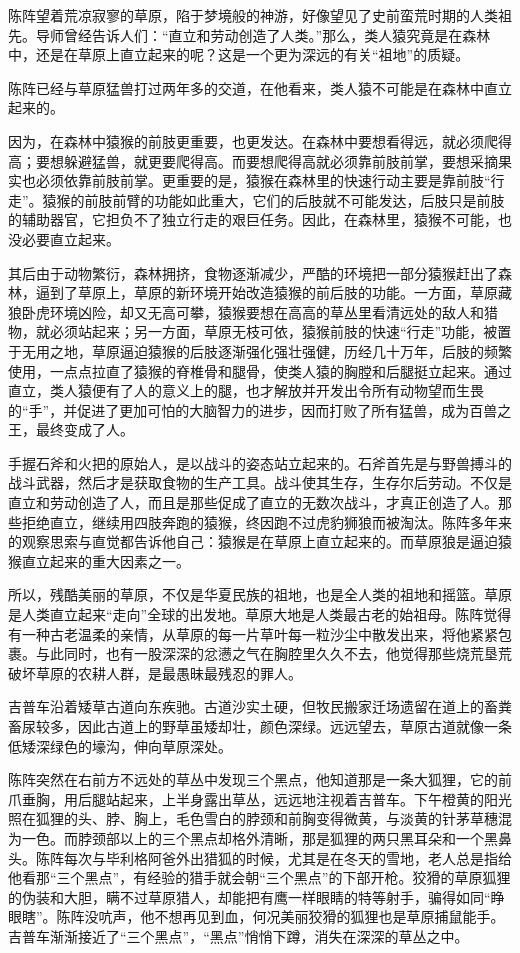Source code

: \par 陈阵望着荒凉寂寥的草原，陷于梦境般的神游，好像望见了史前蛮荒时期的人类祖先。导师曾经告诉人们：“直立和劳动创造了人类。”那么，类人猿究竟是在森林中，还是在草原上直立起来的呢？这是一个更为深远的有关“祖地”的质疑。
\par 陈阵已经与草原猛兽打过两年多的交道，在他看来，类人猿不可能是在森林中直立起来的。
\par 因为，在森林中猿猴的前肢更重要，也更发达。在森林中要想看得远，就必须爬得高；要想躲避猛兽，就更要爬得高。而要想爬得高就必须靠前肢前掌，要想采摘果实也必须依靠前肢前掌。更重要的是，猿猴在森林里的快速行动主要是靠前肢“行走”。猿猴的前肢前臂的功能如此重大，它们的后肢就不可能发达，后肢只是前肢的辅助器官，它担负不了独立行走的艰巨任务。因此，在森林里，猿猴不可能，也没必要直立起来。
\par 其后由于动物繁衍，森林拥挤，食物逐渐减少，严酷的环境把一部分猿猴赶出了森林，逼到了草原上，草原的新环境开始改造猿猴的前后肢的功能。一方面，草原藏狼卧虎环境凶险，却又无高可攀，猿猴要想在高高的草丛里看清远处的敌人和猎物，就必须站起来；另一方面，草原无枝可依，猿猴前肢的快速“行走”功能，被置于无用之地，草原逼迫猿猴的后肢逐渐强化强壮强健，历经几十万年，后肢的频繁使用，一点点拉直了猿猴的脊椎骨和腿骨，使类人猿的胸膛和后腿挺立起来。通过直立，类人猿便有了人的意义上的腿，也才解放并开发出令所有动物望而生畏的“手”，并促进了更加可怕的大脑智力的进步，因而打败了所有猛兽，成为百兽之王，最终变成了人。
\par 手握石斧和火把的原始人，是以战斗的姿态站立起来的。石斧首先是与野兽搏斗的战斗武器，然后才是获取食物的生产工具。战斗使其生存，生存尔后劳动。不仅是直立和劳动创造了人，而且是那些促成了直立的无数次战斗，才真正创造了人。那些拒绝直立，继续用四肢奔跑的猿猴，终因跑不过虎豹狮狼而被淘汰。陈阵多年来的观察思索与直觉都告诉他自己：猿猴是在草原上直立起来的。而草原狼是逼迫猿猴直立起来的重大因素之一。
\par 所以，残酷美丽的草原，不仅是华夏民族的祖地，也是全人类的祖地和摇篮。草原是人类直立起来“走向”全球的出发地。草原大地是人类最古老的始祖母。陈阵觉得有一种古老温柔的亲情，从草原的每一片草叶每一粒沙尘中散发出来，将他紧紧包裹。与此同时，也有一股深深的忿懑之气在胸腔里久久不去，他觉得那些烧荒垦荒破坏草原的农耕人群，是最愚昧最残忍的罪人。
\par 
\par 吉普车沿着矮草古道向东疾驰。古道沙实土硬，但牧民搬家迁场遗留在道上的畜粪畜尿较多，因此古道上的野草虽矮却壮，颜色深绿。远远望去，草原古道就像一条低矮深绿色的壕沟，伸向草原深处。
\par 陈阵突然在右前方不远处的草丛中发现三个黑点，他知道那是一条大狐狸，它的前爪垂胸，用后腿站起来，上半身露出草丛，远远地注视着吉普车。下午橙黄的阳光照在狐狸的头、脖、胸上，毛色雪白的脖颈和前胸变得微黄，与淡黄的针茅草穗混为一色。而脖颈部以上的三个黑点却格外清晰，那是狐狸的两只黑耳朵和一个黑鼻头。陈阵每次与毕利格阿爸外出猎狐的时候，尤其是在冬天的雪地，老人总是指给他看那“三个黑点”，有经验的猎手就会朝“三个黑点”的下部开枪。狡猾的草原狐狸的伪装和大胆，瞒不过草原猎人，却能把有鹰一样眼睛的特等射手，骗得如同“睁眼瞎”。陈阵没吭声，他不想再见到血，何况美丽狡猾的狐狸也是草原捕鼠能手。吉普车渐渐接近了“三个黑点”，“黑点”悄悄下蹲，消失在深深的草丛之中。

^^^^^^^^

### TO DO:
Copy out the listing word for word and skip its pictures.

### RESULT FOR THIS TASK:
Source code

: \par 陈阵望着荒凉寂寥的草原，陷于梦境般的神游，好像望见了史前蛮荒时期的人类祖先。导师曾经告诉人们：“直立和劳动创造了人类。”那么，类人猿究竟是在森林中，还是在草原上直立起来的呢？这是一个更为深远的有关“祖地”的质疑。
\par 陈阵已经与草原猛兽打过两年多的交道，在他看来，类人猿不可能是在森林中直立起来的。
\par 因为，在森林中猿猴的前肢更重要，也更发达。在森林中要想看得远，就必须爬得高；要想躲避猛兽，就更要爬得高。而要想爬得高就必须靠前肢前掌，要想采摘果实也必须依靠前肢前掌。更重要的是，猿猴在森林里的快速行动主要是靠前肢“行走”。猿猴的前肢前臂的功能如此重大，它们的后肢就不可能发达，后肢只是前肢的辅助器官，它担负不了独立行走的艰巨任务。因此，在森林里，猿猴不可能，也没必要直立起来。
\par 其后由于动物繁衍，森林拥挤，食物逐渐减少，严酷的环境把一部分猿猴赶出了森林，逼到了草原上，草原的新环境开始改造猿猴的前后肢的功能。一方面，草原藏狼卧虎环境凶险，却又无高可攀，猿猴要想在高高的草丛里看清远处的敌人和猎物，就必须站起来；另一方面，草原无枝可依，猿猴前肢的快速“行走”功能，被置于无用之地，草原逼迫猿猴的后肢逐渐强化强壮强健，历经几十万年，后肢的频繁使用，一点点拉直了猿猴的脊椎骨和腿骨，使类人猿的胸膛和后腿挺立起来。通过直立，类人猿便有了人的意义上的腿，也才解放并开发出令所有动物望而生畏的“手”，并促进了更加可怕的大脑智力的进步，因而打败了所有猛兽，成为百兽之王，最终变成了人。
\par 手握石斧和火把的原始人，是以战斗的姿态站立起来的。石斧首先是与野兽搏斗的战斗武器，然后才是获取食物的生产工具。战斗使其生存，生存尔后劳动。不仅是直立和劳动创造了人，而且是那些促成了直立的无数次战斗，才真正创造了人。那些拒绝直立，继续用四肢奔跑的猿猴，终因跑不过虎豹狮狼而被淘汰。陈阵多年来的观察思索与直觉都告诉他自己：猿猴是在草原上直立起来的。而草原狼是逼迫猿猴直立起来的重大因素之一。
\par 所以，残酷美丽的草原，不仅是华夏民族的祖地，也是全人类的祖地和摇篮。草原是人类直立起来“走向”全球的出发地。草原大地是人类最古老的始祖母。陈阵觉得有一种古老温柔的亲情，从草原的每一片草叶每一粒沙尘中散发出来，将他紧紧包裹。与此同时，也有一股深深的忿懑之气在胸腔里久久不去，他觉得那些烧荒垦荒破坏草原的农耕人群，是最愚昧最残忍的罪人。
\par 
\par 吉普车沿着矮草古道向东疾驰。古道沙实土硬，但牧民搬家迁场遗留在道上的畜粪畜尿较多，因此古道上的野草虽矮却壮，颜色深绿。远远望去，草原古道就像一条低矮深绿色的壕沟，伸向草原深处。
\par 陈阵突然在右前方不远处的草丛中发现三个黑点，他知道那是一条大狐狸，它的前爪垂胸，用后腿站起来，上半身露出草丛，远远地注视着吉普车。下午橙黄的阳光照在狐狸的头、脖、胸上，毛色雪白的脖颈和前胸变得微黄，与淡黄的针茅草穗混为一色。而脖颈部以上的三个黑点却格外清晰，那是狐狸的两只黑耳朵和一个黑鼻头。陈阵每次与毕利格阿爸外出猎狐的时候，尤其是在冬天的雪地，老人总是指给他看那“三个黑点”，有经验的猎手就会朝“三个黑点”的下部开枪。狡猾的草原狐狸的伪装和大胆，瞒不过草原猎人，却能把有鹰一样眼睛的特等射手，骗得如同“睁眼瞎”。陈阵没吭声，他不想再见到血，何况美丽狡猾的狐狸也是草原捕鼠能手。吉普车渐渐接近了“三个黑点”，“黑点”悄悄下蹲，消失在深深的草丛之中。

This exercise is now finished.